--- EXTRACTED RECORDS Enclosed Below ---

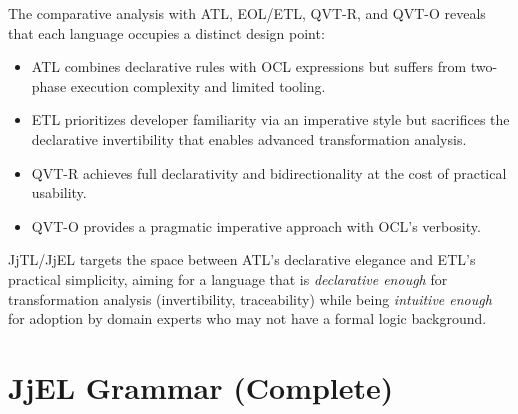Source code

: \documentclass[11pt,a4paper]{article}
\newcommand{\jjel}{\textsf{JjEL}}
\newcommand{\jjtl}{\textsf{JjTL}}
\begin{document}
The comparative analysis with ATL, EOL/ETL, QVT-R, and QVT-O reveals that each language occupies a distinct design point:

\begin{itemize}
    \item ATL combines declarative rules with OCL expressions but suffers from two-phase execution complexity and limited tooling.
    \item ETL prioritizes developer familiarity via an imperative style but sacrifices the declarative invertibility that enables advanced transformation analysis.
    \item QVT-R achieves full declarativity and bidirectionality at the cost of practical usability.
    \item QVT-O provides a pragmatic imperative approach with OCL's verbosity.
\end{itemize}

\jjtl{}/\jjel{} targets the space between ATL's declarative elegance and ETL's practical simplicity, aiming for a language that is \emph{declarative enough} for transformation analysis (invertibility, traceability) while being \emph{intuitive enough} for adoption by domain experts who may not have a formal logic background.


\appendix

\section{JjEL Grammar (Complete)}\label{app:grammar}
\end{document}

--- End of Enclosed EXTRACTED RECORDS ---

Copy every line of the data that carries the word "transformation".

- SOLUTION TO THE EXERCISE -
    \item ETL prioritizes developer familiarity via an imperative style but sacrifices the declarative invertibility that enables advanced transformation analysis.
\jjtl{}/\jjel{} targets the space between ATL's declarative elegance and ETL's practical simplicity, aiming for a language that is \emph{declarative enough} for transformation analysis (invertibility, traceability) while being \emph{intuitive enough} for adoption by domain experts who may not have a formal logic background.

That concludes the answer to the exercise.